*** Block opens ***
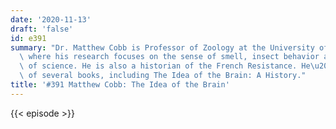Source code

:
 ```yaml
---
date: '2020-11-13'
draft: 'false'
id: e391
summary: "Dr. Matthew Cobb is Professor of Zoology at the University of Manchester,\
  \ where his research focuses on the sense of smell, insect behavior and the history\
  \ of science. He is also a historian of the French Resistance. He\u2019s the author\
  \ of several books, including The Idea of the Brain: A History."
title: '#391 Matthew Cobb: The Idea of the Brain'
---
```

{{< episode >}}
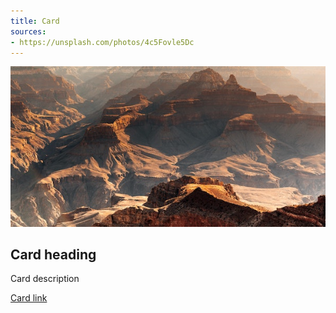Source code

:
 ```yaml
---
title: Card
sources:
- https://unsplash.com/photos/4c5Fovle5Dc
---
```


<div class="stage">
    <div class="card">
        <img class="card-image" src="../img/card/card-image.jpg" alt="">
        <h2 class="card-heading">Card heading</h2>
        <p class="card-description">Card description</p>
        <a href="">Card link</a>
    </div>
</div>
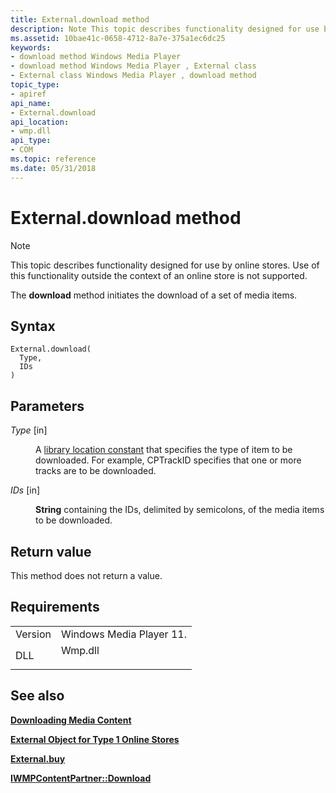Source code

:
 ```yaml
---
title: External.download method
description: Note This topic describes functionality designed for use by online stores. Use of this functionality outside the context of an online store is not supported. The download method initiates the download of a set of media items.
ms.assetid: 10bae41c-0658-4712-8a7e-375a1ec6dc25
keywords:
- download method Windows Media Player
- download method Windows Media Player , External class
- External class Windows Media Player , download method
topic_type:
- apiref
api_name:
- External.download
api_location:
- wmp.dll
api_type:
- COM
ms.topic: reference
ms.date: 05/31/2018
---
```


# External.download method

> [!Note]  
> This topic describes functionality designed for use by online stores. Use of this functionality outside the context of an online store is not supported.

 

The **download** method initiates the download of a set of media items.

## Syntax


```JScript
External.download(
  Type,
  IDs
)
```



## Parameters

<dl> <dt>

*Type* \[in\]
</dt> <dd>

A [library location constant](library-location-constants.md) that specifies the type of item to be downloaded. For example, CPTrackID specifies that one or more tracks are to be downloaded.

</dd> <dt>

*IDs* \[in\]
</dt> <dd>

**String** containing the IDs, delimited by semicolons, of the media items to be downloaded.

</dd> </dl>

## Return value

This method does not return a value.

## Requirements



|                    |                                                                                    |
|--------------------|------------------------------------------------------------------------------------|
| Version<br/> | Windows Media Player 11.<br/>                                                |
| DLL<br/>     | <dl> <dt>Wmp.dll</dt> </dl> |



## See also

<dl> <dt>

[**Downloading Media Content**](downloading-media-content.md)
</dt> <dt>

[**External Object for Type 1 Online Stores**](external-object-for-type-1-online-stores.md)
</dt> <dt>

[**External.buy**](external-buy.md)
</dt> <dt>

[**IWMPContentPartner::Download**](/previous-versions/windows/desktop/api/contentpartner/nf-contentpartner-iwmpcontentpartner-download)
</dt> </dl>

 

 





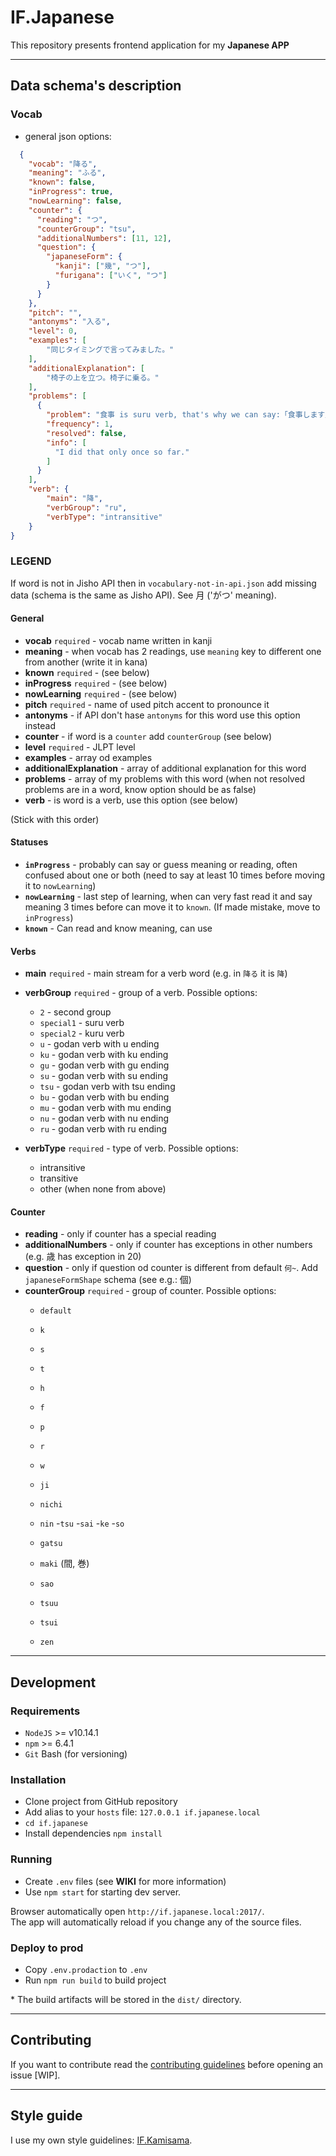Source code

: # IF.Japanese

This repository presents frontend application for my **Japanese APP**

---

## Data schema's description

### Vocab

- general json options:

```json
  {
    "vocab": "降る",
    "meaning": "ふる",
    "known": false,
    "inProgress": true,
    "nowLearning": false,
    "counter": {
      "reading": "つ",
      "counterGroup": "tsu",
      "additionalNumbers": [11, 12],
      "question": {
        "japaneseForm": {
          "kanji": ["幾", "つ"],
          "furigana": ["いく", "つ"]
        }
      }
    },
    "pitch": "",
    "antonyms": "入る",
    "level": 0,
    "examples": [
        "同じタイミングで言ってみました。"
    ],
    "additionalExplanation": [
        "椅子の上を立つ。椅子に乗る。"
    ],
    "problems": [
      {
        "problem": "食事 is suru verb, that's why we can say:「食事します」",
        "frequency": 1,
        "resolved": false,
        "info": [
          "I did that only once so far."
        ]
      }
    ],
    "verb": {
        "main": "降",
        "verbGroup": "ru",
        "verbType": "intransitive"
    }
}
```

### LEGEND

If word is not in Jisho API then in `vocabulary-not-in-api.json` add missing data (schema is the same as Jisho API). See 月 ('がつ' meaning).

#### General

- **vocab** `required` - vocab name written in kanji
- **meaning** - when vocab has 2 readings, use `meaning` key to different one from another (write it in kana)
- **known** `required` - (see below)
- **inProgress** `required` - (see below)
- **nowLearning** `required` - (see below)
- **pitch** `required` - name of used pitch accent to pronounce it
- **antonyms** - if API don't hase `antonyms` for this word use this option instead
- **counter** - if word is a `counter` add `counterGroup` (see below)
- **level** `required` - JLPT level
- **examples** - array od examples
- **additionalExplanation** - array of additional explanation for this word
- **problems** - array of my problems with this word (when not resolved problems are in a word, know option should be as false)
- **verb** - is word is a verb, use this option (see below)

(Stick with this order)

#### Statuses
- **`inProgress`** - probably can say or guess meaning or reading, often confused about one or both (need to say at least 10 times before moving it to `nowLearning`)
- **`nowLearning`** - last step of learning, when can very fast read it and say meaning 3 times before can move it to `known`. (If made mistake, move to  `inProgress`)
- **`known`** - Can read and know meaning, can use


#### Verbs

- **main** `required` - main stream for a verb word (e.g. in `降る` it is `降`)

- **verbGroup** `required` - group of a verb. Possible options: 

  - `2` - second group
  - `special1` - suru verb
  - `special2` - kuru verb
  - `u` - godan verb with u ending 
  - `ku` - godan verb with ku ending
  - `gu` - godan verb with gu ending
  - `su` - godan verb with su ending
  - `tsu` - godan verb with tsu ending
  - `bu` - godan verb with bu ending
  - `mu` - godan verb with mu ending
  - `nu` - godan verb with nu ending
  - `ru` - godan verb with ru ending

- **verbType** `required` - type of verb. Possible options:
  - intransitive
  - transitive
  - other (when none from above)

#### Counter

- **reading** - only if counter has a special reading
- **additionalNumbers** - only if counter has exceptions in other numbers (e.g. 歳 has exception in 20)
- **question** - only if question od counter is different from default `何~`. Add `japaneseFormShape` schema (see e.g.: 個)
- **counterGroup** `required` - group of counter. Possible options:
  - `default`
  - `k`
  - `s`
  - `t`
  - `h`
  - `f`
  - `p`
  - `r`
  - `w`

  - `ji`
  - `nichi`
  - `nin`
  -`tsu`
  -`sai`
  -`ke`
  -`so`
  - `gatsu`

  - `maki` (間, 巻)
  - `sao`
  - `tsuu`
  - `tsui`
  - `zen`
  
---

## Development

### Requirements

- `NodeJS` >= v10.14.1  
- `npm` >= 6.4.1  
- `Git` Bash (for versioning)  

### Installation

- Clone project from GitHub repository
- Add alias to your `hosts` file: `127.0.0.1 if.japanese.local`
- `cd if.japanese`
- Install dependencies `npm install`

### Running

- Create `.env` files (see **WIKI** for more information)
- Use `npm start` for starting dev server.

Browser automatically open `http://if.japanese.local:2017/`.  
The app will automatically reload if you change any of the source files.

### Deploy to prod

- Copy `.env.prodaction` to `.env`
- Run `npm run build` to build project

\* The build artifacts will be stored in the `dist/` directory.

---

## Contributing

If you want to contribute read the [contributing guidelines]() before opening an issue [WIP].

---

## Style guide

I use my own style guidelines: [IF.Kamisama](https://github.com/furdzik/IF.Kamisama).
*** Block closes ***
### Exercise instructions
For the records above, state the count of lines where "verbType" appears, without any other text.

### Exercise output
2